The authors analyze the performance of ARStack compared to AlphaFold2 across different molecular weight ranges, finding that ARStack outperforms AlphaFold2 more consistently in smaller proteins. The results indicate a higher success rate for ARStack in lower molecular weight categories, with statistically significant improvements observed. ARStack shows a higher win rate than AlphaFold2 in proteins with molecular weight below 20k. The performance advantage of ARStack becomes more pronounced in smaller proteins, with a statistically significant improvement observed. ARStack consistently outperforms AlphaFold2 across all molecular weight categories, with the largest relative benefit in the smallest proteins.

The authors compare the performance of ARStack and AlphaFold2 across multiple datasets, finding that ARStack consistently outperforms AlphaFold2 in terms of structural prediction accuracy. The improvement is particularly notable in smaller proteins and when AlphaFold2 predictions are less accurate, with ARStack providing greater corrections in these cases. ARStack consistently outperforms AlphaFold2 across all datasets, with improvements more pronounced in smaller proteins and when AlphaFold2 predictions are less accurate. The benefits of ARStack are most significant in cases where AlphaFold2 predictions are poor, as indicated by larger initial RMSD values. Protein size and flexibility are correlated with the effectiveness of ARStack, with smaller and more flexible proteins showing greater improvement from the stacking approach.

The authors analyze the performance of ARStack compared to AlphaFold2 across different protein molecular weight ranges, showing that ARStack consistently outperforms AlphaFold2, with a stronger advantage observed in smaller proteins. The results indicate that the improvement from stacking is more pronounced in proteins below 10kDa, where ARStack wins in a significantly higher percentage of cases. Statistical analysis confirms the significance of these findings, particularly for smaller proteins. ARStack outperforms AlphaFold2 across all molecular weight ranges, with a more pronounced advantage in smaller proteins. The improvement from ARStack is most significant for proteins below 10kDa, where it wins in a substantially higher percentage of cases. Statistical analysis confirms the significance of ARStack's superior performance, especially in smaller proteins.
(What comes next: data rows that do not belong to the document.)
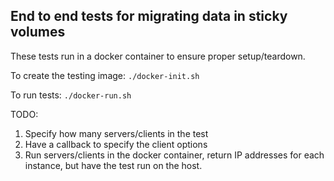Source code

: ## End to end tests for migrating data in sticky volumes

These tests run in a docker container to ensure proper setup/teardown.

To create the testing image:
`./docker-init.sh`

To run tests:
`./docker-run.sh`

TODO:
  1. Specify how many servers/clients in the test
  2. Have a callback to specify the client options
  3. Run servers/clients in the docker container, return IP addresses for each
     instance, but have the test run on the host.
The authors compare ARStack, a stacking method combining AlphaFold2 and RoseTTAFold, with AlphaFold2 across three datasets. Results show that ARStack outperforms AlphaFold2 in a majority of cases, with statistically significant improvements on two datasets and a trend toward significance on the third. The performance gain is more pronounced for smaller proteins and when AlphaFold2 predictions are less accurate. ARStack outperforms AlphaFold2 on all three datasets, with statistically significant improvements on two datasets. The performance gain of ARStack is more pronounced for smaller proteins and when AlphaFold2 predictions are less accurate. ARStack shows a higher percentage of wins compared to AlphaFold2, with the difference being most significant on Dataset 1.

The experiments evaluate the stacking method ARStack against AlphaFold2 across three datasets, validating the approach through comparative analyses across different molecular weight ranges and baseline accuracy levels. The results demonstrate that ARStack consistently improves structural predictions, with the most substantial gains occurring in smaller, more flexible proteins and cases where the original model performs poorly. These findings confirm that the stacking strategy effectively corrects structural errors and provides robust, statistically significant enhancements across diverse protein targets.